Okay, so this looks very interesting and reminds me of my discrete logic class @ UCONN (CS207/208). It all makes sense to me except for the NAND gate connecting the Joystick pin 1's (UP); why is that being used instead of the inverter? EDIT: I think it's to reduce chip count? The NAND and inverter have the same logic but using only 4 inverters means just 1 74HC05 is needed and the 11 NAND gates can be accommodated on 3 of the 74HC03's, right? As for the select logic, if we go with the 2 joystick option, could we use the 12th NAND gate on the 3rd 74HC03 to simulate the 74HC04 inverter? Meaning we could just pass the select line (after a 1M pull up resister) for selecting Joystick 1 and the inverted value from the NAND gate to select Joystick 2? I would like to add some NAND gates to my order before I checkout; is this one okay? Thanks again! John

Thanks, I figured that symbol was another capacitor but the 10/16 threw me off a bit. Excellent! I have these in my shopping cart @ Mouser; I'll wait a bit in case we end up adding a few more items based on your 'crazy' design above Although that sounds tempting and very interesting, I think we should keep it simple with just 2 joysticks as the logic involved for selecting/etc. gets a bit complicated. Our plan is to allow 4 joysticks on 2 ports by basically using a 2-joystick selector adapter on each port.
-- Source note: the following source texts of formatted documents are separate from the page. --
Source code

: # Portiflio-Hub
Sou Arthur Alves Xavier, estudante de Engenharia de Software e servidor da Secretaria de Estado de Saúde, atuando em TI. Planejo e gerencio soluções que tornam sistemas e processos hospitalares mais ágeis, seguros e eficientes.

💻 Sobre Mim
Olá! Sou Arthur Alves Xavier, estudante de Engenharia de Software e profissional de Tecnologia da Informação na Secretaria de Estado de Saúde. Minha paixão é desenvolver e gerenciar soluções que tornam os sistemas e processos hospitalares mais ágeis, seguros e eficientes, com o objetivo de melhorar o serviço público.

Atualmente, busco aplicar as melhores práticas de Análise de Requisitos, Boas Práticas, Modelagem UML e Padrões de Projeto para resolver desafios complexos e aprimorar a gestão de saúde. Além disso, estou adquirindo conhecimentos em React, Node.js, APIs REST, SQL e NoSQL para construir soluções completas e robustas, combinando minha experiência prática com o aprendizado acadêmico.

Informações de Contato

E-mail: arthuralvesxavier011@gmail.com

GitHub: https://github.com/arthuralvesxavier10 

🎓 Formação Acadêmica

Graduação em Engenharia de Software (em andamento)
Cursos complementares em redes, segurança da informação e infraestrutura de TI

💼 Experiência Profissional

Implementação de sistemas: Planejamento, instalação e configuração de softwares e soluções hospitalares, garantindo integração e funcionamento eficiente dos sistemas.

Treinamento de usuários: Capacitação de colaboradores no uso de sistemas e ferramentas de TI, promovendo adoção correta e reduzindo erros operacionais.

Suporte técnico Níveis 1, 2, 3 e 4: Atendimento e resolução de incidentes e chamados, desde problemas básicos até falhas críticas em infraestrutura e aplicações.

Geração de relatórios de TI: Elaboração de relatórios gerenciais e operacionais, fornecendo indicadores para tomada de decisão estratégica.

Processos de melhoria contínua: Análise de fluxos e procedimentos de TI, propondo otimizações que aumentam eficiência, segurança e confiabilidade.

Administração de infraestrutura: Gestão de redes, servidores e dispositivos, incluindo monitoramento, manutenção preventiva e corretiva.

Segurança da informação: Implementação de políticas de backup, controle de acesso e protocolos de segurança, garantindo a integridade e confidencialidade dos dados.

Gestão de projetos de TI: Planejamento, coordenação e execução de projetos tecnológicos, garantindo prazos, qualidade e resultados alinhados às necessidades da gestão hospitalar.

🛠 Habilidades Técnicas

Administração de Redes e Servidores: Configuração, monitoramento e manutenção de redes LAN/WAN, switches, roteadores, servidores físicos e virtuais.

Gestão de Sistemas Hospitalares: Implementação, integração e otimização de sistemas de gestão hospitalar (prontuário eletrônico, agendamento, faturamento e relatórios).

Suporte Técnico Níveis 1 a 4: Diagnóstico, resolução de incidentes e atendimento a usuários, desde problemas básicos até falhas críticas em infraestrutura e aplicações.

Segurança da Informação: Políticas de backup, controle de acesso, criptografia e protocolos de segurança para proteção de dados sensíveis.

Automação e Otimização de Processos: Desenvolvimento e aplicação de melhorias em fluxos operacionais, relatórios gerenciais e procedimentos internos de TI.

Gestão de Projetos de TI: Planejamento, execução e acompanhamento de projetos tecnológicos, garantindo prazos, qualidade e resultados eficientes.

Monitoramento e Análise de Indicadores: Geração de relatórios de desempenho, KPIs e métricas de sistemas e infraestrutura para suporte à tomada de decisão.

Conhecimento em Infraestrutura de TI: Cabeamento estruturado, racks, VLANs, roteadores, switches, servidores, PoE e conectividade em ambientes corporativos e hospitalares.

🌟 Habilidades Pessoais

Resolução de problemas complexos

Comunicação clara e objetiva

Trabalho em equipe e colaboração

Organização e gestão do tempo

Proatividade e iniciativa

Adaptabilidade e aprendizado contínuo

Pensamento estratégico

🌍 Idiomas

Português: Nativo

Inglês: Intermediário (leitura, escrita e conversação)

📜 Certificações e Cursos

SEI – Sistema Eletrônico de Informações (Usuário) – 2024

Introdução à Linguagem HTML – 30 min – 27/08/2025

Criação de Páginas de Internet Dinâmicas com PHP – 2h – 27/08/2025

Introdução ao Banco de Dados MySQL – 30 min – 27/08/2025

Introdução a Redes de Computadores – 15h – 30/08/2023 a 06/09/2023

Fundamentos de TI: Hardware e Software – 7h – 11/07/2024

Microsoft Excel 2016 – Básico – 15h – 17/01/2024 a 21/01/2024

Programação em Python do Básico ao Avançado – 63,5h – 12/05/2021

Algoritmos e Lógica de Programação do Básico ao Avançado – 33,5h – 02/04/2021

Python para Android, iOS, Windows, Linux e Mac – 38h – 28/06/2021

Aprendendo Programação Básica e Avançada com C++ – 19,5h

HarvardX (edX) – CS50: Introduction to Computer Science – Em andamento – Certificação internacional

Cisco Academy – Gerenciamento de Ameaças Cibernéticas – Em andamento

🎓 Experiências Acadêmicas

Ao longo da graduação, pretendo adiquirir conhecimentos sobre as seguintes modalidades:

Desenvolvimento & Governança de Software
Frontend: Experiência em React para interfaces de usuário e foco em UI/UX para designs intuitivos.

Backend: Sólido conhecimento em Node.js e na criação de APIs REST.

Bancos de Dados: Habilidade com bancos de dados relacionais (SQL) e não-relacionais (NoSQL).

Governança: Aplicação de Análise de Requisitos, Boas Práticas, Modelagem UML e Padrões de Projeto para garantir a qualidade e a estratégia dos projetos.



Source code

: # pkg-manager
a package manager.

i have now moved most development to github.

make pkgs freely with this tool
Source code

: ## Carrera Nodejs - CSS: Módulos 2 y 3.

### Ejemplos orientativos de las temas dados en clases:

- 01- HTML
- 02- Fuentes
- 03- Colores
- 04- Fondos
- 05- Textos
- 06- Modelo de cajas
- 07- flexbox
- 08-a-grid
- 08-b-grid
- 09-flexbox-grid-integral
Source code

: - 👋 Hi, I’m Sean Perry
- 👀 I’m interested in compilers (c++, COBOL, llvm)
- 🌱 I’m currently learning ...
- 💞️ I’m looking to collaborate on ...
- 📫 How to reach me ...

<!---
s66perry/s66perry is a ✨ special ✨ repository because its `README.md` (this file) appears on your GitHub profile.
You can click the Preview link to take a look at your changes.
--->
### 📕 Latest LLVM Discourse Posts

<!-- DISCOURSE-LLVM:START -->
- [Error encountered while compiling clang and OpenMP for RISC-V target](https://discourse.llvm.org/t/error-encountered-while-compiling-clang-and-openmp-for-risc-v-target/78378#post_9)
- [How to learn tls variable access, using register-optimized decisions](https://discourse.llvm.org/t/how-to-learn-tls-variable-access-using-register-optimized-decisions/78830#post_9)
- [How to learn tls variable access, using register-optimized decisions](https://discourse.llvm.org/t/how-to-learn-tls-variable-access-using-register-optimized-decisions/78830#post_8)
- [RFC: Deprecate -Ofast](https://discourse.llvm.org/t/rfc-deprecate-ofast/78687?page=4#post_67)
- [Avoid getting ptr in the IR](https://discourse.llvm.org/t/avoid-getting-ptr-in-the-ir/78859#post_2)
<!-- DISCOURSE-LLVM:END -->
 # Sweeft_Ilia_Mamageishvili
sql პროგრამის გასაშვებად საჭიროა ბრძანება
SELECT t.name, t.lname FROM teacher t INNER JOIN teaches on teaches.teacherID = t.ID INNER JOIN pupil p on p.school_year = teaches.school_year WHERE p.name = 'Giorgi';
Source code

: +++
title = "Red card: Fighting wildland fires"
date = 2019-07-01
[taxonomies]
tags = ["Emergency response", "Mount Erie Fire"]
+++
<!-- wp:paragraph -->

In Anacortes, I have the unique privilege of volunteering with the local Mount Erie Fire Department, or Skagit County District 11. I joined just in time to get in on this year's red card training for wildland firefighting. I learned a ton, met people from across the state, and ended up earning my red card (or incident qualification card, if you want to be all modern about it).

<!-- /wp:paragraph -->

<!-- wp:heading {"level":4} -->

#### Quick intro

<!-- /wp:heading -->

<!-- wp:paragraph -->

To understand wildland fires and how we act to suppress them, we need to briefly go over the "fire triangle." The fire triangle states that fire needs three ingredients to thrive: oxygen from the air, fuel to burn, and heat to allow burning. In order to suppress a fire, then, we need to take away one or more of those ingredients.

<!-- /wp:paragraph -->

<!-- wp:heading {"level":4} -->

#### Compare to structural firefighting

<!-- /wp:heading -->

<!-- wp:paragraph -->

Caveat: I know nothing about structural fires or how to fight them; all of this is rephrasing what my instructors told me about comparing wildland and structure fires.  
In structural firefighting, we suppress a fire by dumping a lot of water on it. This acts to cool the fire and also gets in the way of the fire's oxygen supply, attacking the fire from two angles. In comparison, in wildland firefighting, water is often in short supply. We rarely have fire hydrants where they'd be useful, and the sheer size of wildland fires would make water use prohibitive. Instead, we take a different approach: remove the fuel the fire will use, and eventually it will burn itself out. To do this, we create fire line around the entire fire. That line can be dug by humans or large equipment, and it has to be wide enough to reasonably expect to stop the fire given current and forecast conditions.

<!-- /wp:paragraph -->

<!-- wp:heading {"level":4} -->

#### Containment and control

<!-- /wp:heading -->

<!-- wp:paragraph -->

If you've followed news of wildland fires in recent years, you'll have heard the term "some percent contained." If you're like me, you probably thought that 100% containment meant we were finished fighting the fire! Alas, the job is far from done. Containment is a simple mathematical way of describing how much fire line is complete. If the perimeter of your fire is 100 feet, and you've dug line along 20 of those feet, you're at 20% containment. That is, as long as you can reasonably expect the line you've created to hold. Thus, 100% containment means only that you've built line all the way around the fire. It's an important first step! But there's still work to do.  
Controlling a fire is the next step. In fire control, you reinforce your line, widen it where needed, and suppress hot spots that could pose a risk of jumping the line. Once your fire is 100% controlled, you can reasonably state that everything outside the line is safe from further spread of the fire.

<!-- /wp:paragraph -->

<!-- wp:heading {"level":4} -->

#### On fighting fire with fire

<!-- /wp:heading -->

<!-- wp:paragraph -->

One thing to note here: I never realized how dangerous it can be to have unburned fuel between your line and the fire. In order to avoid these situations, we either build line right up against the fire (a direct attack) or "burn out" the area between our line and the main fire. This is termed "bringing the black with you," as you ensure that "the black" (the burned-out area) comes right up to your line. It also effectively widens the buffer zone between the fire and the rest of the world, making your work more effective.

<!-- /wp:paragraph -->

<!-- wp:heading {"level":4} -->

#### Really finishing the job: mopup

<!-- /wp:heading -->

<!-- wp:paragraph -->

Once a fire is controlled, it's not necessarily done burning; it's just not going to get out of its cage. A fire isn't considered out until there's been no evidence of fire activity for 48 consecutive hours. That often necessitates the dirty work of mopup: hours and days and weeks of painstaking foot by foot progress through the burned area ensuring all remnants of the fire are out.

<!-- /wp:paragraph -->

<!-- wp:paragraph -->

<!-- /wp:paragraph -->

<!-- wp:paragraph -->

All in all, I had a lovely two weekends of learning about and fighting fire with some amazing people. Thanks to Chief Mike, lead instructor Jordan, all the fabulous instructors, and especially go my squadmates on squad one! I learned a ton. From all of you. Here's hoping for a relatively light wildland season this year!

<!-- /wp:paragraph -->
Of course that means we can't use a Savekey/etc. in the right joystick port, but that should be fine since the pros (simpler circuit, easier to read and confirm values for each player, less ROM needed, less time needed in vblank/overscan etc.) outweigh the cons. So, with an adapter connected into each port, for 4 player games we can detect if there is an adapter in each port (INPT1=1, INPT0=0 if an adapter is in the left port and INPT3=1, INPT2=0 if an adapter is in the right port). Also, we use just one write to VBLANK to read two joysticks, one on each port: DUMP_PORTS=0 you can read Joystick 1/Joystick 3 movement in SWCHA, Joystick 1 button/Joystick 3 button in INPT4 and INPT5 respectively DUMP_PORTS=1 you can read Joystick 2/Joystick 4 movement in SWCHA, Joystick 2 button/Joystick 4 button in INPT4 and INPT5 respectively Perhaps down the road we can design a 4 joystick adapter on 1 port; that would be a cool project! Thanks again for all the help! John

This all sounds very promising! Could you recommend a 15uh inductor I should pick up? I just did a general search on Mouser and there's a bunch and the price range is wide (50 cents to 5 bucks) and I'm not sure what the difference is. Looks like there are fixed, coupled, each with different power draw, resistance, etc. Also any specifics on the capacitors would be helpful too. I'm looking at the diagram and I think I see the capacitors, the .1 and .22? I'm not sure whre the 10uF one is. Also, what is the symbol right below the inductor that has 10/16 next to it? Is that a capacitor too? Maybe that's the 10uF capacitor? Sorry for all the basic questions! Hmm, it looks like the 74HCx241 is an octal buffer/line driver. So this would replace the bus transceiver? May I ask, what is the difference between the 74HCT241 and 74HC241? Also, how do these differ from the 74HC244 octal buffer that I was using before? Regarding the resistor network, do you mean I could use a 1M RN in place of the 4.7K RN that I'm currently using to reduce the power consumption if we switch to the 74HC241 vs the 244? Since a lot of these components are cheap (and the big cost is the shipping and the time to have them shipped), maybe I can just get a bunch of different types that you think may work so I have them on hand. Again, apologies for all the basic questions... I appreciate the education and help!